Tuolumne County Arts Alliance Executive Director Lisette Sweetland sought to clarify with the board the tiered process of notifying public agencies about the potential sale of property, and stipulated that, hypothetically, she could make an offer at any time.
After the meeting, Sweetland said she was remaining “cautious and vigilant” about the property, but the alliance is still “waiting” on the idea of submitting an official offer.
“I don’t want to do anything hasty,” she said. “We’re the tenants. Our landlord has just put our house on the market.”
The alliance rents two buildings next to the dome that have also been designated surplus property.
Board Secretary Cindy Costello indicated to Chabot that Tier 2 notices about the sale of the property were sent out on Tuesday.
The board must prioritize the submission of bids from Tier 1 entities, which include low-income housing organizations, parks and recreation agencies, the Sonora Public Works Department and Sonora Elementary School. Notices were sent to Tier 1 entities on Jan. 16, after the board declared the Dome surplus property.
Tier 2 entities include state education and regulatory agencies, the County of Tuolumne, the City of Sonora, and all the other school districts in the county.
According to the surplus property requirements, Tier 2 submissions can be considered for 60 days after Jan. 16, or until March 17.
Tier 3 entities, which include nonprofit organizations and other public and private groups, can submit official bids for the property 120 days after the first notices were sent to Tier 1 entities, or May 16.

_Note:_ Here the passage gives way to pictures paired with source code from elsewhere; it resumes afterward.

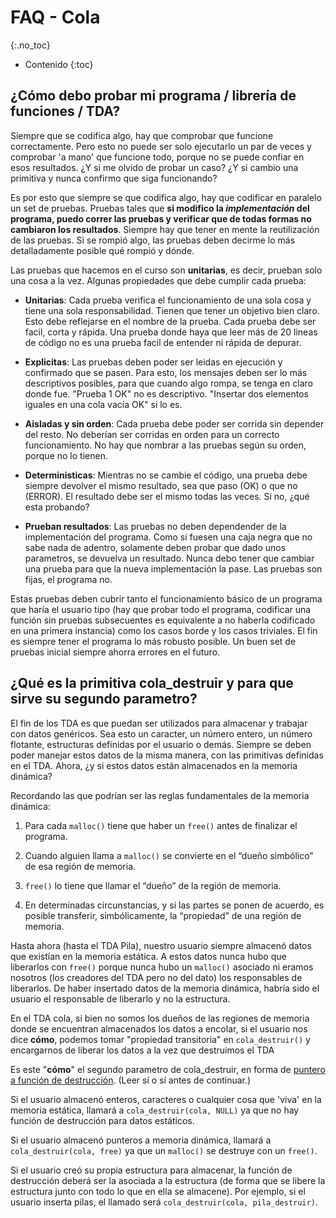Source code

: # FAQ - Cola
{:.no_toc}

* Contenido
{:toc}

## ¿Cómo debo probar mi programa / librería de funciones / TDA?

Siempre que se codifica algo, hay que comprobar que funcione correctamente. Pero esto no puede ser solo ejecutarlo un par de veces y comprobar 'a mano' que funcione todo, porque no se puede confiar en esos resultados. ¿Y si me olvido de probar un caso? ¿Y si cambio una primitiva y nunca confirmo que siga funcionando?

Es por esto que siempre se que codifica algo, hay que codificar en paralelo un set de pruebas. Pruebas tales que **si modifico la _implementación_ del programa, puedo correr las pruebas y verificar que de todas formas no cambiaron los resultados**. Siempre hay que tener en mente la reutilización de las pruebas. Si se rompió algo, las pruebas deben decirme lo más detalladamente posible qué rompió y dónde.

Las pruebas que hacemos en el curso son **unitarias**, es decir, prueban solo una cosa a la vez. Algunas propiedades que debe cumplir cada prueba:

* **Unitarias**: Cada prueba verifica el funcionamiento de una sola cosa y tiene una sola responsabilidad. Tienen que tener un objetivo bien claro. Esto debe reflejarse en el nombre de la prueba. Cada prueba debe ser facil, corta y rápida. Una prueba donde haya que leer más de 20 lineas de código no es una prueba facil de entender ni rápida de depurar.

* **Explicitas**: Las pruebas deben poder ser leidas en ejecución y confirmado que se pasen. Para esto, los mensajes deben ser lo más descriptivos posibles, para que cuando algo rompa, se tenga en claro donde fue. "Prueba 1 OK" no es descriptivo. "Insertar dos elementos iguales en una cola vacía OK" si lo es.

* **Aisladas y sin orden**: Cada prueba debe poder ser corrida sin depender del resto. No deberían ser corridas en orden para un correcto funcionamiento. No hay que nombrar a las pruebas según su orden, porque no lo tienen.

* **Deterministicas**: Mientras no se cambie el código, una prueba debe siempre devolver el mismo resultado, sea que paso (OK) o que no (ERROR). El resultado debe ser el mismo todas las veces. Si no, ¿qué esta probando?

* **Prueban resultados**: Las pruebas no deben dependender de la implementación del programa. Como si fuesen una caja negra que no sabe nada de adentro, solamente deben probar que dado unos parametros, se devuelva un resultado. Nunca debo tener que cambiar una prueba para que la nueva implementación la pase. Las pruebas son fijas, el programa no.

Estas pruebas deben cubrir tanto el funcionamiento básico de un programa que haría el usuario tipo (hay que probar todo el programa, codificar una función sin pruebas subsecuentes es equivalente a no haberla codificado en una primera instancia) como los casos borde y los casos triviales. El fin es siempre tener el programa lo más robusto posible. Un buen set de pruebas inicial siempre ahorra errores en el futuro.

## ¿Qué es la primitiva cola_destruir y para que sirve su segundo parametro?

El fin de los TDA es que puedan ser utilizados para almacenar y trabajar con datos genéricos. Sea esto un caracter, un número entero, un número flotante, estructuras definidas por el usuario o demás. Siempre se deben poder manejar estos datos de la misma manera, con las primitivas definidas en el TDA. Ahora, ¿y si estos datos están almacenados en la memoria dinámica?

Recordando las que podrían ser las reglas fundamentales de la memoria dinámica:

1. Para cada `malloc()` tiene que haber un `free()` antes de finalizar el programa.

2. Cuando alguien llama a `malloc()` se convierte en el “dueño simbólico” de esa región de memoria.

3. `free()` lo tiene que llamar el “dueño” de la región de memoria.

4. En determinadas circunstancias, y si las partes se ponen de acuerdo, es posible transferir, simbólicamente, la “propiedad” de una región de memoria.

Hasta ahora (hasta el TDA Pila), nuestro usuario siempre almacenó datos que existían en la memoria estática. A estos datos nunca hubo que liberarlos con `free()` porque nunca hubo un `malloc()` asociado ni eramos nosotros (los creadores del TDA pero no del dato) los responsables de liberarlos. De haber insertado datos de la memoria dinámica, habría sido el usuario el responsable de liberarlo y no la estructura.

En el TDA cola, si bien no somos los dueños de las regiones de memoria donde se encuentran almacenados los datos a encolar, si el usuario nos dice **cómo**, podemos tomar "propiedad transitoria" en `cola_destruir()` y encargarnos de liberar los datos a la vez que destruimos el TDA

Es este "**cómo**" el segundo parametro de cola_destruir, en forma de [puntero a función de destrucción](lenguaje-c.md#funptr). (Leer sí o sí antes de continuar.)

Si el usuario almacenó enteros, caracteres o cualquier cosa que 'viva' en la memoria estática, llamará a `cola_destruir(cola, NULL)` ya que no hay función de destrucción para datos estáticos.

Si el usuario almacenó punteros a memoria dinámica, llamará a `cola_destruir(cola, free)` ya que un `malloc()` se destruye con un `free()`.

Si el usuario creó su propia estructura para almacenar, la función de destrucción deberá ser la asociada a la estructura (de forma que se libere la estructura junto con todo lo que en ella se almacene). Por ejemplo, si el usuario inserta pilas, el llamado será `cola_destruir(cola, pila_destruir)`.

Any of the groups can make proposals to buy or lease the property at any price, but the prioritized bid process is not a commitment from the district to accept any of the offers before others are submitted.
Potential proposals are required to be made public at future board meetings.
Advisory Committee member Ty Wivel also mentioned seeing ads “in the paper” about the sale of the Dome, and also asked for clarification about whether the tiered system bars submissions from Tier 3 organizations at this time.
Chabot confirmed that any offers can be submitted at any time but, according to education code, the first tiers are given the opportunity to submit proposals first.
The board has not declared Wildcat Ranch surplus property, which would allow the 138-acre plot at the corner of Tuolumne and Wards Ferry roads to be considered for sale or lease in the same process as the Sonora Dome.
Chabot said that, despite ongoing deliberations about the future of the property, a private appraiser has been hired to determine an actual value.
The appraiser was contacted about a week and a half ago, he said, and three to four weeks will be required to determine the value.
Board President Jeanie Smith said the board is still in discussions and has not yet reached a decision to designate the entire, or a portion of, the property as surplus.
The ranch has been the subject of greater private interest than the Dome. Some nonprofit organizations have advocated for a park or recreation center at the site, while others have suggested building commercial structures or allowing the entire property to be developed as a widespread agricultural campus.
Additionally at the meeting, the board heard a presentation from Sonora High School student and Future Farmers of America Vice President Britain Traub about the weekend Farm to Table dinner, which was attended by about 280 people; a presentation about the science department at the high school; and a discussion about the district safety plan and a state law banning firearms on school grounds with regard to the Marjory Stoneman Douglas High School shooting in Parkland, Florida, during which 17 people were killed.